■ **TASK REQUIREMENTS**:
This task calls for copying each line below that contains "been".

MATERIAL FOR THIS EXERCISE: Begin

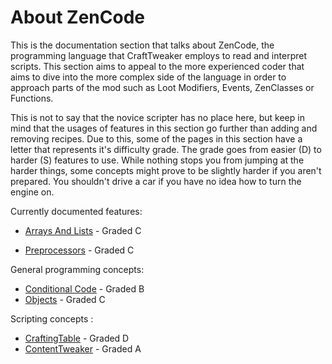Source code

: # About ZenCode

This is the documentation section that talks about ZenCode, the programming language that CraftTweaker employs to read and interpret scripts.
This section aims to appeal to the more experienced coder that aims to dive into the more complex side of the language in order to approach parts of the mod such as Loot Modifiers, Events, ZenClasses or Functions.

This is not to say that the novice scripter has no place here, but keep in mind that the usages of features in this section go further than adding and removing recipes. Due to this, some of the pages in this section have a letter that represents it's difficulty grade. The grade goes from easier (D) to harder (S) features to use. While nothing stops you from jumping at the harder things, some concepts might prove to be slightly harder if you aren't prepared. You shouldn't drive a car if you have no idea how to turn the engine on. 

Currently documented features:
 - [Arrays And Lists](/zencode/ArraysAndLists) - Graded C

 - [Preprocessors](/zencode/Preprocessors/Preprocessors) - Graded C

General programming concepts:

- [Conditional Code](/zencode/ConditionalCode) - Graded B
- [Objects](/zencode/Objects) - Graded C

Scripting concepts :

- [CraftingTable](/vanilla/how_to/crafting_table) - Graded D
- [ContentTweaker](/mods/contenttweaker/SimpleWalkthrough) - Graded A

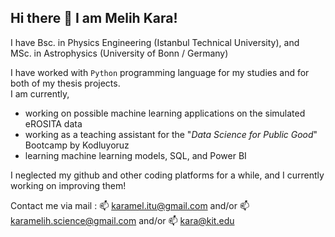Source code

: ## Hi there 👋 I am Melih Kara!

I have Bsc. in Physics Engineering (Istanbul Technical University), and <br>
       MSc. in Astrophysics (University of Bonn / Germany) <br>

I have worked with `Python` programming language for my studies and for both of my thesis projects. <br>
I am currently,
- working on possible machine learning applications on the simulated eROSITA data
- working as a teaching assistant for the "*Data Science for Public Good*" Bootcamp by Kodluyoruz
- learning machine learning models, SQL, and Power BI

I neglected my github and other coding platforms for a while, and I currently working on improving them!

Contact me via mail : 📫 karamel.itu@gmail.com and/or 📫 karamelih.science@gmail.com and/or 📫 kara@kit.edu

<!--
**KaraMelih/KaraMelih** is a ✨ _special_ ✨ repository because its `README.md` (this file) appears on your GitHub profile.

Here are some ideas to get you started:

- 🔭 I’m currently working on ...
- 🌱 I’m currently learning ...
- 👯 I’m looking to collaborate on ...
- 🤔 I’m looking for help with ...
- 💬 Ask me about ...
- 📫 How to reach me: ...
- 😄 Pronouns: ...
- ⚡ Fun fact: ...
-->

MATERIAL FOR THIS EXERCISE: End
MATERIAL FOR THIS EXERCISE: Begin

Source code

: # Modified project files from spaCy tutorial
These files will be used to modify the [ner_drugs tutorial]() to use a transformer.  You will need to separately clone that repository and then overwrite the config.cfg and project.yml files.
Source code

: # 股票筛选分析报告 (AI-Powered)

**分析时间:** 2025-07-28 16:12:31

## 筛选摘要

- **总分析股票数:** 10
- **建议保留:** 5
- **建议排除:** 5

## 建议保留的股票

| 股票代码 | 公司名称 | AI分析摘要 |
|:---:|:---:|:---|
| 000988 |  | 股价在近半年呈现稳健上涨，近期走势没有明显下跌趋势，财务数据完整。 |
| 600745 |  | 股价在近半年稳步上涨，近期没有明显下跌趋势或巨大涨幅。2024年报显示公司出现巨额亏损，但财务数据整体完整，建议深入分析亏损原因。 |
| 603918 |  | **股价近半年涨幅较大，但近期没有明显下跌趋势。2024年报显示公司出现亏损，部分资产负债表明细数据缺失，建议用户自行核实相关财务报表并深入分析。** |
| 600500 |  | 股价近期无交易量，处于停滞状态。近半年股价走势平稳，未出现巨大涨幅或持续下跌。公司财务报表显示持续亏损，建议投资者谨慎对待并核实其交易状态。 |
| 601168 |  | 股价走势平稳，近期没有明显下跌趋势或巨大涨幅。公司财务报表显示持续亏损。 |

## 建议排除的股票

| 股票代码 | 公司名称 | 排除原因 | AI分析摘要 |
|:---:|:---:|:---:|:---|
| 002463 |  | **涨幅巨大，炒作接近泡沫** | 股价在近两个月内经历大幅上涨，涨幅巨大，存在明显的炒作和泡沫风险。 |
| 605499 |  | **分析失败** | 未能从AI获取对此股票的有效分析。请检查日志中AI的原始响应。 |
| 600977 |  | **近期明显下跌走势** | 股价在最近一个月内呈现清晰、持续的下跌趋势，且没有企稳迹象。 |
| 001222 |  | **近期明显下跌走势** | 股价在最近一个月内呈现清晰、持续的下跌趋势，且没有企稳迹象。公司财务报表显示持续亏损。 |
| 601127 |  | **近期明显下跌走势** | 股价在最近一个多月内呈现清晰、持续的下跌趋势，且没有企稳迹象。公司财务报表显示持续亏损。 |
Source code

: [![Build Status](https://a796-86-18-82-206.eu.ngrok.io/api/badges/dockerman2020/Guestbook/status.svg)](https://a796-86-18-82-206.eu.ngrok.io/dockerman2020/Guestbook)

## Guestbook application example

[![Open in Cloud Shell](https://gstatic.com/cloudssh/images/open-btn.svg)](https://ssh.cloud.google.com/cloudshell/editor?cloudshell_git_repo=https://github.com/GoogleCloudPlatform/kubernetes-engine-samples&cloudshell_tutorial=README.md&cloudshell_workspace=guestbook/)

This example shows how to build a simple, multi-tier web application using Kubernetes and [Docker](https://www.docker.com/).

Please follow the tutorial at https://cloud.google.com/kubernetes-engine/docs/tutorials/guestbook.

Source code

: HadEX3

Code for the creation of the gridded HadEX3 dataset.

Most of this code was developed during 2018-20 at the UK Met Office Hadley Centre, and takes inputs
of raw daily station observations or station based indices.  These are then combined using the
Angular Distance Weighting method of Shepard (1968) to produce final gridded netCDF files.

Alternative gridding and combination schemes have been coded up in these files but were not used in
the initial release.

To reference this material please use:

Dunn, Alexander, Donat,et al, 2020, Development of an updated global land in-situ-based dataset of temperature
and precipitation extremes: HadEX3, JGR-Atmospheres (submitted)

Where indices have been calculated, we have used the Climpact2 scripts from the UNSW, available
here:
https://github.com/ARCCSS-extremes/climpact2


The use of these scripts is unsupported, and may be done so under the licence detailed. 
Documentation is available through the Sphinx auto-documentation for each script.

MATERIAL FOR THIS EXERCISE: End

■ **TASK ANSWER**:
Alternative gridding and combination schemes have been coded up in these files but were not used in
Where indices have been calculated, we have used the Climpact2 scripts from the UNSW, available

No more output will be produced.